Requirement =
If a line in the material below has the string "Notes", copy it out.

Recorded information =

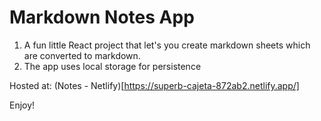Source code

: # Markdown Notes App

1. A fun little React project that let's you create markdown sheets which are converted to markdown.
2. The app uses local storage for persistence

Hosted at: (Notes - Netlify)[https://superb-cajeta-872ab2.netlify.app/]

Enjoy!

Result of the exercise =
: # Markdown Notes App
Hosted at: (Notes - Netlify)[https://superb-cajeta-872ab2.netlify.app/]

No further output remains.